The Mexican government said Monday it would slap tariffs on 90 U.S. industrial and agricultural products, in a trade dispute that underscored the difficulties facing President Barack Obama as he tries to assure business and global allies that he favors free trade.

Mexico said the tariffs were in retaliation for the cancellation of a pilot program allowing Mexican trucks to transport cargo throughout the U.S.

Unions have for years fought to keep Mexican trucks off U.S. highways, despite longstanding agreements by the two countries to eventually allow their passage. Legislation killing the pilot program was included in a $410 billion spending bill Mr. Obama signed last week.

Currency, as a type of good, is also being heavily manipulated, with countries around the globe trying to out-inflate each other to make their exports cheaper to foreign consumers. Even the Swiss have recently intervened.

The Chinese warned the US against printing too much currency. But the US federal government deficit could easily hit 2 trillion Dollars this year, and the Federal Reserve is buying up hundreds of billions of dollars in bonds across the yield curve to try to push down interest rates.

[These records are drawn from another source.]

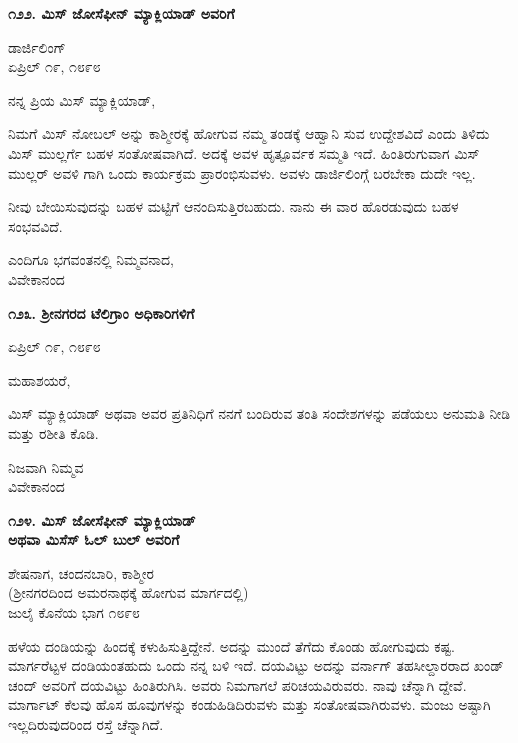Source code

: \begin{center}
\textbf{೧೨೨. ಮಿಸ್ ಜೋಸೆಫೀನ್ ಮ್ಯಾಕ್ಲಿಯಾಡ್ ಅವರಿಗೆ}
\end{center}

\begin{flushright}
ಡಾರ್ಜಿಲಿಂಗ್\\ಏಪ್ರಿಲ್ ೧೯, ೧೮೯೮
\end{flushright}

ನನ್ನ ಪ್ರಿಯ ಮಿಸ್ ಮ್ಯಾಕ್ಲಿಯಾಡ್,

ನಿಮಗೆ ಮಿಸ್ ನೋಬಲ್ ಅನ್ನು ಕಾಶ್ಮೀರಕ್ಕೆ ಹೋಗುವ ನಮ್ಮ ತಂಡಕ್ಕೆ ಆಹ್ವಾನಿ ಸುವ ಉದ್ದೇಶವಿದೆ ಎಂದು ತಿಳಿದು ಮಿಸ್ ಮುಲ್ಲರ್ಗೆ ಬಹಳ ಸಂತೋಷವಾಗಿದೆ. ಅದಕ್ಕೆ ಅವಳ ಹೃತ್ಪೂರ್ವಕ ಸಮ್ಮತಿ ಇದೆ. ಹಿಂತಿರುಗುವಾಗ ಮಿಸ್ ಮುಲ್ಲರ್ ಅವಳಿ ಗಾಗಿ ಒಂದು ಕಾರ್ಯಕ್ರಮ ಪ್ರಾರಂಭಿಸುವಳು. ಅವಳು ಡಾರ್ಜಿಲಿಂಗ್ಗೆ ಬರಬೇಕಾ ದುದೇ ಇಲ್ಲ.

ನೀವು ಬೇಯಿಸುವುದನ್ನು ಬಹಳ ಮಟ್ಟಿಗೆ ಆನಂದಿಸುತ್ತಿರಬಹುದು. ನಾನು ಈ ವಾರ ಹೊರಡುವುದು ಬಹಳ ಸಂಭವವಿದೆ.

\begin{flushright}
ಎಂದಿಗೂ ಭಗವಂತನಲ್ಲಿ ನಿಮ್ಮವನಾದ,\\ವಿವೇಕಾನಂದ
\end{flushright}

\begin{center}
\textbf{೧೨೩. ಶ‍್ರೀನಗರದ ಟೆಲಿಗ್ರಾಂ ಅಧಿಕಾರಿಗಳಿಗೆ}
\end{center}

\begin{flushright}
ಏಪ್ರಿಲ್ ೧೯, ೧೮೯೮
\end{flushright}

ಮಹಾಶಯರೆ,

ಮಿಸ್ ಮ್ಯಾಕ್ಲಿಯಾಡ್ ಅಥವಾ ಅವರ ಪ್ರತಿನಿಧಿಗೆ ನನಗೆ ಬಂದಿರುವ ತಂತಿ ಸಂದೇಶಗಳನ್ನು ಪಡೆಯಲು ಅನುಮತಿ ನೀಡಿ ಮತ್ತು ರಶೀತಿ ಕೊಡಿ.

\begin{flushright}
ನಿಜವಾಗಿ ನಿಮ್ಮವ\\ವಿವೇಕಾನಂದ
\end{flushright}

\begin{center}
\textbf{೧೨೪. ಮಿಸ್ ಜೋಸೆಫೀನ್ ಮ್ಯಾಕ್ಲಿಯಾಡ್\\ಅಥವಾ ಮಿಸೆಸ್ ಓಲ್ ಬುಲ್ ಅವರಿಗೆ}
\end{center}

\begin{flushright}
ಶೇಷನಾಗ, ಚಂದನಬಾರಿ, ಕಾಶ್ಮೀರ\\(ಶ‍್ರೀನಗರದಿಂದ ಅಮರನಾಥಕ್ಕೆ ಹೋಗುವ ಮಾರ್ಗದಲ್ಲಿ)\\ಜುಲೈ ಕೊನೆಯ ಭಾಗ ೧೮೯೮
\end{flushright}

ಹಳೆಯ ದಂಡಿಯನ್ನು ಹಿಂದಕ್ಕೆ ಕಳುಹಿಸುತ್ತಿದ್ದೇನೆ. ಅದನ್ನು ಮುಂದೆ ತೆಗೆದು ಕೊಂಡು ಹೋಗುವುದು ಕಷ್ಟ. ಮಾರ್ಗರೆಟ್ಟಳ ದಂಡಿಯಂತಹುದು ಒಂದು ನನ್ನ ಬಳಿ ಇದೆ. ದಯವಿಟ್ಟು ಅದನ್ನು ವರ್ನಾಗ್ ತಹಸೀಲ್ದಾರರಾದ ಖಂಡ್ ಚಂದ್ ಅವರಿಗೆ ದಯವಿಟ್ಟು ಹಿಂತಿರುಗಿಸಿ. ಅವರು ನಿಮಗಾಗಲೆ ಪರಿಚಯವಿರುವರು. ನಾವು ಚೆನ್ನಾಗಿ ದ್ದೇವೆ. ಮಾರ್ಗಾಟ್ ಕೆಲವು ಹೊಸ ಹೂವುಗಳನ್ನು ಕಂಡುಹಿಡಿದಿರುವಳು ಮತ್ತು ಸಂತೋಷವಾಗಿರುವಳು. ಮಂಜು ಅಷ್ಟಾಗಿ ಇಲ್ಲದಿರುವುದರಿಂದ ರಸ್ತೆ ಚೆನ್ನಾಗಿದೆ.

The Federal Reserve ramped up its efforts to resuscitate the sagging economy, saying it would purchase up to $300 billion of long-term U.S. Treasury securities in the next few months and hundreds of billions of dollars more in mortgage-backed securities.

By buying long-term government bonds and mortgage-backed securities, officials hope to push up their prices and bring down their yields, and thereby energize the economy. Interest rates on many corporate bonds and consumer loans are benchmarked to U.S. Treasury debt.

Deflation has begun receding, and if/when inflation appears it may force the Federal Reserve to slow down the U.S. economy again.

Feb CPI rose .4% headline, .1% more than expected and rose .2% core, also .1% more than estimated. The y/o/y gain is .2% up from flat in Jan, the lowest since 1955, led by energy. The core rate is up 1.8% y/o/y. With oil prices bottoming out as are food prices, which I believe is for good in this cycle, inflation #’s are starting to reverse to the upside. The degree of course will determine the Fed’s next conundrum.

Long-term it seems like hyperinflation is a no brainer bet, but in the meantime the house is using your money to bet against you, propping up whatever they can. How far will they take it?